Action item
Your answer should consist only of the lines from the line containing "(optional): AI model" through the last line below, each repeated exactly.

==== Data for processing ====

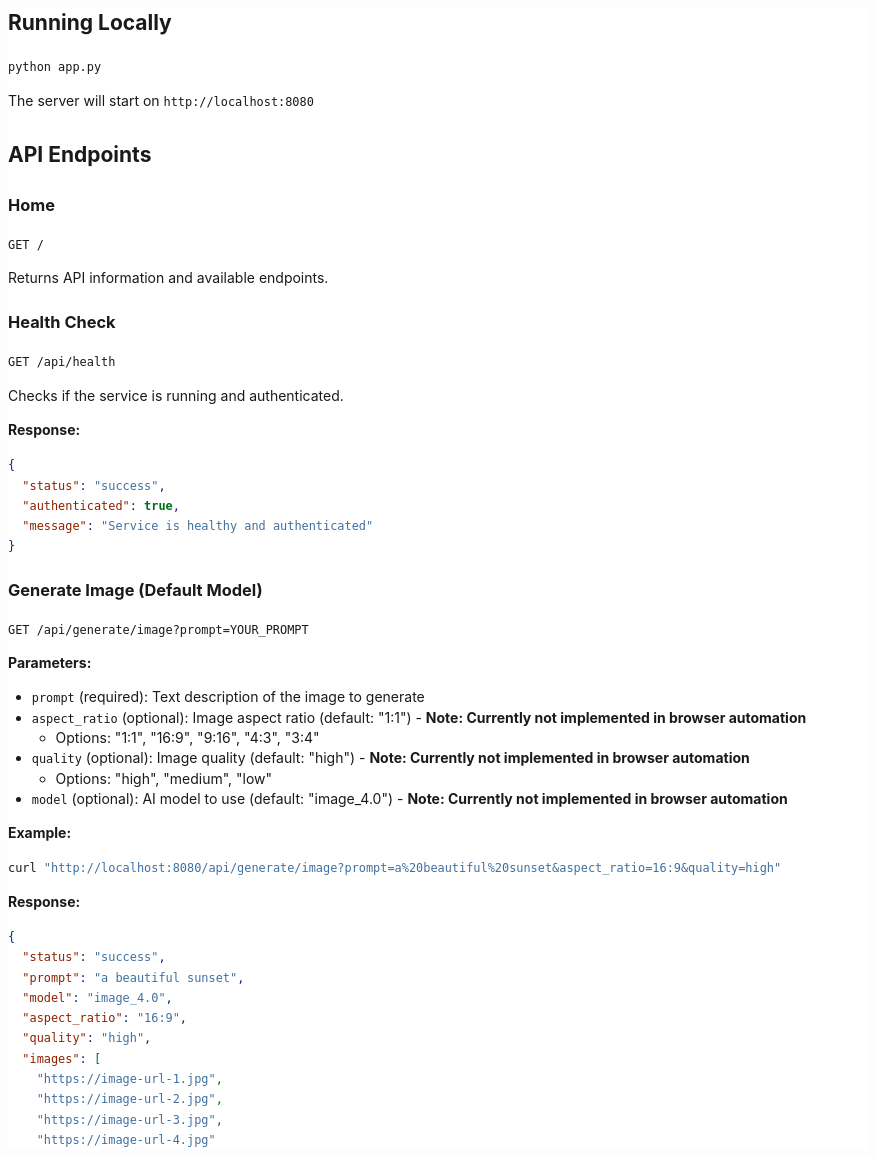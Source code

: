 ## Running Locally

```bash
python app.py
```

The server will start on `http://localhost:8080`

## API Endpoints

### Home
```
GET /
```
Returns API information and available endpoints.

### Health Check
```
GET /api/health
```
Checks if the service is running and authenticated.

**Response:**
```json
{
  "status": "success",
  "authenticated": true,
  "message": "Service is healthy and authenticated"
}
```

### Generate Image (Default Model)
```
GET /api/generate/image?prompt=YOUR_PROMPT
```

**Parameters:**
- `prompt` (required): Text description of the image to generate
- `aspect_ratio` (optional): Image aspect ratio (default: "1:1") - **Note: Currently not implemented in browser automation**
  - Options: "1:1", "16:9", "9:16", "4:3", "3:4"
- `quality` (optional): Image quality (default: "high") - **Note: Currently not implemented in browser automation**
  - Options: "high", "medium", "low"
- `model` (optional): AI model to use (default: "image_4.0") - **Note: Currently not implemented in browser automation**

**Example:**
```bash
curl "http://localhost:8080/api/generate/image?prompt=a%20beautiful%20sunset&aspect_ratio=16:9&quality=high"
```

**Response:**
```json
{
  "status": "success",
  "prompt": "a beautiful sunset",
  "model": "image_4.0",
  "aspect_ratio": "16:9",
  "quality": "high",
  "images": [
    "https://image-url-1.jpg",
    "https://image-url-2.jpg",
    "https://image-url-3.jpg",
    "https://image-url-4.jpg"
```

====

Expected output
- `model` (optional): AI model to use (default: "image_4.0") - **Note: Currently not implemented in browser automation**

**Example:**
```bash
curl "http://localhost:8080/api/generate/image?prompt=a%20beautiful%20sunset&aspect_ratio=16:9&quality=high"
```

**Response:**
```json
{
  "status": "success",
  "prompt": "a beautiful sunset",
  "model": "image_4.0",
  "aspect_ratio": "16:9",
  "quality": "high",
  "images": [
    "https://image-url-1.jpg",
    "https://image-url-2.jpg",
    "https://image-url-3.jpg",
    "https://image-url-4.jpg"
```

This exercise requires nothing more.